• Your assignment:
Faithfully repeat all of the records, as they are written below.
──────── Information provided ────────
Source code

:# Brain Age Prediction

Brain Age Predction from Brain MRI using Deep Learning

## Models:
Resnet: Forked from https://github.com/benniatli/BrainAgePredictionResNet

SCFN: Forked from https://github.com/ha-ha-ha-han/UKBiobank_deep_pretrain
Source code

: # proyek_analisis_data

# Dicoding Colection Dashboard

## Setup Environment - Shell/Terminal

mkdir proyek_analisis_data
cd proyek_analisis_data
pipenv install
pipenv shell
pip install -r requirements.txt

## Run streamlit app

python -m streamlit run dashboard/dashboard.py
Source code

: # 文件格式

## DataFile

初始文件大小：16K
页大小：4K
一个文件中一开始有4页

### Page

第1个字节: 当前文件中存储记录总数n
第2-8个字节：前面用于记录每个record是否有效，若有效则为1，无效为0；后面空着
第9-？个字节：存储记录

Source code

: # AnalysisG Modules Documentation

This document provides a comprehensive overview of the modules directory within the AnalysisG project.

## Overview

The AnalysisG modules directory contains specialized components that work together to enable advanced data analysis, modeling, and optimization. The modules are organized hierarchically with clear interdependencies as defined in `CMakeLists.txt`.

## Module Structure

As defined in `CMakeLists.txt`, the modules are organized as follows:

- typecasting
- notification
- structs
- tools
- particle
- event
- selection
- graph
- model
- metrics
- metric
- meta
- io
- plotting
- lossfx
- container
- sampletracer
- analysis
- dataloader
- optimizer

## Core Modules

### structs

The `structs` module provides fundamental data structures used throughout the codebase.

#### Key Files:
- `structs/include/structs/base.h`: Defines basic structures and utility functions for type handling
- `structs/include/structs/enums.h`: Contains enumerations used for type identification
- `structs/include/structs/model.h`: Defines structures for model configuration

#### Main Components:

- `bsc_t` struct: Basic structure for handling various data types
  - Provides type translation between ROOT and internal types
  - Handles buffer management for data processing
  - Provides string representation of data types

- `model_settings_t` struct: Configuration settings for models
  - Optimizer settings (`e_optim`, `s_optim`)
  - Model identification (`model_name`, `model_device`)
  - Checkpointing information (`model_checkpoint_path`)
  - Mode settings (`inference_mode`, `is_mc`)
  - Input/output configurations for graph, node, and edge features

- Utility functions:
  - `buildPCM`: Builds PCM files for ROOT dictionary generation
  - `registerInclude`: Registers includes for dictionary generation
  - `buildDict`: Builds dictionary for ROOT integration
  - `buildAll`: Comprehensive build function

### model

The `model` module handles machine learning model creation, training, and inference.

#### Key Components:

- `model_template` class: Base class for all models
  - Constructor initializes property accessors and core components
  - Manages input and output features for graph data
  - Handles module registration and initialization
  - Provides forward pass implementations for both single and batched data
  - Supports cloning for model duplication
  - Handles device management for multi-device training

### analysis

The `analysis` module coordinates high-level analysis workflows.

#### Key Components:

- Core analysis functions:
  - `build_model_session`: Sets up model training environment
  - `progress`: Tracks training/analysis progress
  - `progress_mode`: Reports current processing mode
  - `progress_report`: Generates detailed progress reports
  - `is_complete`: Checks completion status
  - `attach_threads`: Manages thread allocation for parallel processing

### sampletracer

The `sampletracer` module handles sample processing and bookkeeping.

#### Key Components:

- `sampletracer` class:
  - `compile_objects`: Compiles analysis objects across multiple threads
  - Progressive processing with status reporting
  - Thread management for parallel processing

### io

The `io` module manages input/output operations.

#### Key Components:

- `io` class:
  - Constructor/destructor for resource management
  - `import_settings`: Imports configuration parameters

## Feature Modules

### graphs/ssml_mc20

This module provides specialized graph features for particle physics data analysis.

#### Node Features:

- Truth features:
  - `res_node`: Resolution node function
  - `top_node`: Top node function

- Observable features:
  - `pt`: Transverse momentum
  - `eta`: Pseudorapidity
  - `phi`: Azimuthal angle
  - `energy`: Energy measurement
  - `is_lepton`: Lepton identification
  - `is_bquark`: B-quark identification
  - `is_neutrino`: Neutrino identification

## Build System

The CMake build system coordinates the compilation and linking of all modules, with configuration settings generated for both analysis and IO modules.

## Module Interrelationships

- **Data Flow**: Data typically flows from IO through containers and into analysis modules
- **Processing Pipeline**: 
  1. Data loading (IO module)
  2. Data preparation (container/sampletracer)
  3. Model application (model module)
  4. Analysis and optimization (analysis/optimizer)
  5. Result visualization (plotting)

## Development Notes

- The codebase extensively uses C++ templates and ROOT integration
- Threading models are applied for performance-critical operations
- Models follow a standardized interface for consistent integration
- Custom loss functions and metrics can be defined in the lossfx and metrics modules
────────
• Result for this exercise:
Source code

:# Brain Age Prediction

Brain Age Predction from Brain MRI using Deep Learning

## Models:
Resnet: Forked from https://github.com/benniatli/BrainAgePredictionResNet

SCFN: Forked from https://github.com/ha-ha-ha-han/UKBiobank_deep_pretrain
Source code

: # proyek_analisis_data

# Dicoding Colection Dashboard

## Setup Environment - Shell/Terminal

mkdir proyek_analisis_data
cd proyek_analisis_data
pipenv install
pipenv shell
pip install -r requirements.txt

## Run streamlit app

python -m streamlit run dashboard/dashboard.py
Source code

: # 文件格式

## DataFile

初始文件大小：16K
页大小：4K
一个文件中一开始有4页

### Page

第1个字节: 当前文件中存储记录总数n
第2-8个字节：前面用于记录每个record是否有效，若有效则为1，无效为0；后面空着
第9-？个字节：存储记录

Source code

: # AnalysisG Modules Documentation

This document provides a comprehensive overview of the modules directory within the AnalysisG project.

## Overview

The AnalysisG modules directory contains specialized components that work together to enable advanced data analysis, modeling, and optimization. The modules are organized hierarchically with clear interdependencies as defined in `CMakeLists.txt`.

## Module Structure

As defined in `CMakeLists.txt`, the modules are organized as follows:

- typecasting
- notification
- structs
- tools
- particle
- event
- selection
- graph
- model
- metrics
- metric
- meta
- io
- plotting
- lossfx
- container
- sampletracer
- analysis
- dataloader
- optimizer

## Core Modules

### structs

The `structs` module provides fundamental data structures used throughout the codebase.

#### Key Files:
- `structs/include/structs/base.h`: Defines basic structures and utility functions for type handling
- `structs/include/structs/enums.h`: Contains enumerations used for type identification
- `structs/include/structs/model.h`: Defines structures for model configuration

#### Main Components:

- `bsc_t` struct: Basic structure for handling various data types
  - Provides type translation between ROOT and internal types
  - Handles buffer management for data processing
  - Provides string representation of data types

- `model_settings_t` struct: Configuration settings for models
  - Optimizer settings (`e_optim`, `s_optim`)
  - Model identification (`model_name`, `model_device`)
  - Checkpointing information (`model_checkpoint_path`)
  - Mode settings (`inference_mode`, `is_mc`)
  - Input/output configurations for graph, node, and edge features

- Utility functions:
  - `buildPCM`: Builds PCM files for ROOT dictionary generation
  - `registerInclude`: Registers includes for dictionary generation
  - `buildDict`: Builds dictionary for ROOT integration
  - `buildAll`: Comprehensive build function

### model

The `model` module handles machine learning model creation, training, and inference.

#### Key Components:

- `model_template` class: Base class for all models
  - Constructor initializes property accessors and core components
  - Manages input and output features for graph data
  - Handles module registration and initialization
  - Provides forward pass implementations for both single and batched data
  - Supports cloning for model duplication
  - Handles device management for multi-device training

### analysis

The `analysis` module coordinates high-level analysis workflows.

#### Key Components:

- Core analysis functions:
  - `build_model_session`: Sets up model training environment
  - `progress`: Tracks training/analysis progress
  - `progress_mode`: Reports current processing mode
  - `progress_report`: Generates detailed progress reports
  - `is_complete`: Checks completion status
  - `attach_threads`: Manages thread allocation for parallel processing

### sampletracer

The `sampletracer` module handles sample processing and bookkeeping.

#### Key Components:

- `sampletracer` class:
  - `compile_objects`: Compiles analysis objects across multiple threads
  - Progressive processing with status reporting
  - Thread management for parallel processing

### io

The `io` module manages input/output operations.

#### Key Components:

- `io` class:
  - Constructor/destructor for resource management
  - `import_settings`: Imports configuration parameters

## Feature Modules

### graphs/ssml_mc20

This module provides specialized graph features for particle physics data analysis.

#### Node Features:

- Truth features:
  - `res_node`: Resolution node function
  - `top_node`: Top node function

- Observable features:
  - `pt`: Transverse momentum
  - `eta`: Pseudorapidity
  - `phi`: Azimuthal angle
  - `energy`: Energy measurement
  - `is_lepton`: Lepton identification
  - `is_bquark`: B-quark identification
  - `is_neutrino`: Neutrino identification

## Build System

The CMake build system coordinates the compilation and linking of all modules, with configuration settings generated for both analysis and IO modules.

## Module Interrelationships

- **Data Flow**: Data typically flows from IO through containers and into analysis modules
- **Processing Pipeline**: 
  1. Data loading (IO module)
  2. Data preparation (container/sampletracer)
  3. Model application (model module)
  4. Analysis and optimization (analysis/optimizer)
  5. Result visualization (plotting)

## Development Notes

- The codebase extensively uses C++ templates and ROOT integration
- Threading models are applied for performance-critical operations
- Models follow a standardized interface for consistent integration
- Custom loss functions and metrics can be defined in the lossfx and metrics modules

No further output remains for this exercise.